- Foods and fads: The welfare impacts of rising quinoa prices in Peru. Modest.
- Measuring the Affordability of Nutritious Diets in Africa: Price Indexes for Diet Diversity and the Cost of Nutrient Adequacy. Maybe they could try quinoa.
- Impacts of climate warming on terrestrial ectotherms across latitude. Insects are in trouble in the tropics, but will make up for it at higher latitudes, which will be really bad for crops there, 10-25% more bad.
- Evidence that organic farming promotes pest control. Something for farmers in those higher latitudes to think about.
- The global distribution of Bacillus anthracis and associated anthrax risk to humans, livestock, and wildlife. 63.8 million rural poor livestock keepers are at risk. No word on effect of climate change.

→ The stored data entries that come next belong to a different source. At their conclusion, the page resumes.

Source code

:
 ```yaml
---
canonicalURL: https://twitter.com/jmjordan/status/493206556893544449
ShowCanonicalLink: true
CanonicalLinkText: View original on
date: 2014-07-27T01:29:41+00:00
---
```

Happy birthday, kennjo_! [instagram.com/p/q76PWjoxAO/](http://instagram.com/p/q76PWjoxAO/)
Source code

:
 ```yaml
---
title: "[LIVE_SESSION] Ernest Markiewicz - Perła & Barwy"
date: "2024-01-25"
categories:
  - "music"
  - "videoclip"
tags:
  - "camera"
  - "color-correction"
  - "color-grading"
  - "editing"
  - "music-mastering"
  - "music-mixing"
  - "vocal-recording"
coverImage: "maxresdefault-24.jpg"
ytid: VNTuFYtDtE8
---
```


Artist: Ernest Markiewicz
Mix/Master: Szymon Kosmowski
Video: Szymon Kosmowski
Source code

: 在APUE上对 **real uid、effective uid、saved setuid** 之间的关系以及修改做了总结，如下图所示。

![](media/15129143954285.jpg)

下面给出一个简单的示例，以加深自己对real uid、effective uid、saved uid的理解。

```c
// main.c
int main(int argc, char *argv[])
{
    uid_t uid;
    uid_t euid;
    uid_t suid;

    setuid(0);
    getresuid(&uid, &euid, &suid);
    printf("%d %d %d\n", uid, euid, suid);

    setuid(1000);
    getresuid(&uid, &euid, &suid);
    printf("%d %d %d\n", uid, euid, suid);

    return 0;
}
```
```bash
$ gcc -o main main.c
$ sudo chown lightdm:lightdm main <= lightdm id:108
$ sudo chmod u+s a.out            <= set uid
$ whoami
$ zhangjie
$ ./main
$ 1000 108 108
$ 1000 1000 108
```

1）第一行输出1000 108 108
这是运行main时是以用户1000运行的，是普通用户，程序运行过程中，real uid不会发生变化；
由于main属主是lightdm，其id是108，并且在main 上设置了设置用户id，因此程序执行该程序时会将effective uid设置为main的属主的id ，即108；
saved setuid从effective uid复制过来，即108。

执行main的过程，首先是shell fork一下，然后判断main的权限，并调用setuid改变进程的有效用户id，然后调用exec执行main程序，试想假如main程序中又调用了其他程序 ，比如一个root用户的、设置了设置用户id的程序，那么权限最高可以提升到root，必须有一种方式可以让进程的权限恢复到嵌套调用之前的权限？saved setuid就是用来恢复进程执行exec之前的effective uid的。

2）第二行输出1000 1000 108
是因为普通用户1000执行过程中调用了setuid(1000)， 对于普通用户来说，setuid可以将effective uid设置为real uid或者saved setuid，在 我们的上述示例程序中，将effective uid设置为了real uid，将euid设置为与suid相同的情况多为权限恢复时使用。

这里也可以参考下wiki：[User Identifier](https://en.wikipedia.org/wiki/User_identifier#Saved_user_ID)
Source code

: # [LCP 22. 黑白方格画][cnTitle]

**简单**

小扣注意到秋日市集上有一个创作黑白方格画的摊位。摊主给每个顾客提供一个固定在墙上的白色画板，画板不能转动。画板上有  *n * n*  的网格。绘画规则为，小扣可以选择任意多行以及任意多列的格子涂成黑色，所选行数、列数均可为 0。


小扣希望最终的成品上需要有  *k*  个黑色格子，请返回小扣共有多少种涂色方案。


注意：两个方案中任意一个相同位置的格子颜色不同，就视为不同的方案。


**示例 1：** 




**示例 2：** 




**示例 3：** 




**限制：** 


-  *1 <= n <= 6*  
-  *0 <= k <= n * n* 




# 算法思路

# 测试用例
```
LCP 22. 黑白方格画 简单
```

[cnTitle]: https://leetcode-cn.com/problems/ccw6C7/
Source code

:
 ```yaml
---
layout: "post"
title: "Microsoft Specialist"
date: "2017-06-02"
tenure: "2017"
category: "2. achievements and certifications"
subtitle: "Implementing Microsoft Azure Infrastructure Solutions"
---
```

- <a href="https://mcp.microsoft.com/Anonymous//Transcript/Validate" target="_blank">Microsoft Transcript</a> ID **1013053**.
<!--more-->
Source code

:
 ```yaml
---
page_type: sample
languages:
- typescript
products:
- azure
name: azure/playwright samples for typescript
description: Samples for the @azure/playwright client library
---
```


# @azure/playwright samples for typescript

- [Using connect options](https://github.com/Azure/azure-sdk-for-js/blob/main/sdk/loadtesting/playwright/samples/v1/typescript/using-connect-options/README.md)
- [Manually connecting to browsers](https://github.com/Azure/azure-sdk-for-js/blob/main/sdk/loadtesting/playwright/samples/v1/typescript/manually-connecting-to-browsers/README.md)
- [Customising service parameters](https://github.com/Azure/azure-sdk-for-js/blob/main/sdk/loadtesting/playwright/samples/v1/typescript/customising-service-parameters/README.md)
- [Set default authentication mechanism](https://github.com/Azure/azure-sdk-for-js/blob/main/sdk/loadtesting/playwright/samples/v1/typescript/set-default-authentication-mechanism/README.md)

- Do open-pollinated maize varieties perform better than hybrids in agroforestry systems? Maybe in Rwanda, but in Ethiopia not so much.
- More than Yield: Ecosystem Services of Traditional versus Modern Crop Varieties Revisited. Landraces are liked for yield stability in marginal environments, and for cultural reasons.
- Root and shoot traits in parental, early and late generation Green Revolution wheats (Triticum spp.) under glasshouse conditions. Modern wheat have smaller roots.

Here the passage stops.